(Beginning of Data)
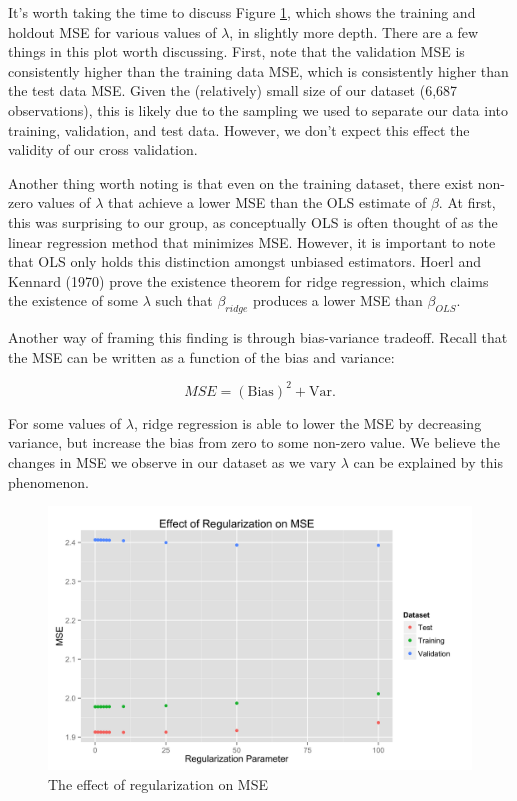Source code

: \documentclass[fleqn,12pt]{SelfArx} %
\begin{document}
It's worth taking the time to discuss Figure \ref{fig:mse_plot}, which shows the training and holdout MSE for various values of $\lambda$, in slightly more depth. There are a few things in this plot worth discussing. First, note that the validation MSE is consistently higher than the training data MSE, which is consistently higher than the test data MSE. Given the (relatively) small size of our dataset (6,687 observations), this is likely due to the sampling we used to separate our data into training, validation, and test data. However, we don't expect this effect the validity of our cross validation.

Another thing worth noting is that even on the training dataset, there exist non-zero values of $\lambda$ that achieve a lower MSE than the OLS estimate of $\beta$. At first, this was surprising to our group, as conceptually OLS is often thought of as the linear regression method that minimizes MSE. However, it is important to note that OLS only holds this distinction amongst unbiased estimators. Hoerl and Kennard (1970) \cite{hoerl1970ridge} prove the existence theorem for ridge regression, which claims the existence of some $\lambda$ such that $\beta_{ridge}$ produces a lower MSE than $\beta_{OLS}$. 

Another way of framing this finding is through bias-variance tradeoff. Recall that the MSE can be written as a function of the bias and variance:

\begin{equation}
MSE = (\textrm{Bias})^2 + \textrm{Var}.
\end{equation}

\noindent For some values of $\lambda$, ridge regression is able to lower the MSE by decreasing variance, but increase the bias from zero to some non-zero value. We believe the changes in MSE we observe in our dataset as we vary $\lambda$ can be explained by this phenomenon.

\begin{figure}[ht]\centering
\includegraphics[width=\linewidth]{mse_plot.png}
\caption{The effect of regularization on MSE}
\label{fig:mse_plot}
\end{figure}
\end{document}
(End of Data)
For this step, transcribe all the material above exactly and drop the images.

Source code

: \documentclass[fleqn,12pt]{SelfArx} %
\begin{document}
It's worth taking the time to discuss Figure \ref{fig:mse_plot}, which shows the training and holdout MSE for various values of $\lambda$, in slightly more depth. There are a few things in this plot worth discussing. First, note that the validation MSE is consistently higher than the training data MSE, which is consistently higher than the test data MSE. Given the (relatively) small size of our dataset (6,687 observations), this is likely due to the sampling we used to separate our data into training, validation, and test data. However, we don't expect this effect the validity of our cross validation.

Another thing worth noting is that even on the training dataset, there exist non-zero values of $\lambda$ that achieve a lower MSE than the OLS estimate of $\beta$. At first, this was surprising to our group, as conceptually OLS is often thought of as the linear regression method that minimizes MSE. However, it is important to note that OLS only holds this distinction amongst unbiased estimators. Hoerl and Kennard (1970) \cite{hoerl1970ridge} prove the existence theorem for ridge regression, which claims the existence of some $\lambda$ such that $\beta_{ridge}$ produces a lower MSE than $\beta_{OLS}$. 

Another way of framing this finding is through bias-variance tradeoff. Recall that the MSE can be written as a function of the bias and variance:

\begin{equation}
MSE = (\textrm{Bias})^2 + \textrm{Var}.
\end{equation}

\noindent For some values of $\lambda$, ridge regression is able to lower the MSE by decreasing variance, but increase the bias from zero to some non-zero value. We believe the changes in MSE we observe in our dataset as we vary $\lambda$ can be explained by this phenomenon.

\begin{figure}[ht]\centering
\includegraphics[width=\linewidth]{mse_plot.png}
\caption{The effect of regularization on MSE}
\label{fig:mse_plot}
\end{figure}
\end{document}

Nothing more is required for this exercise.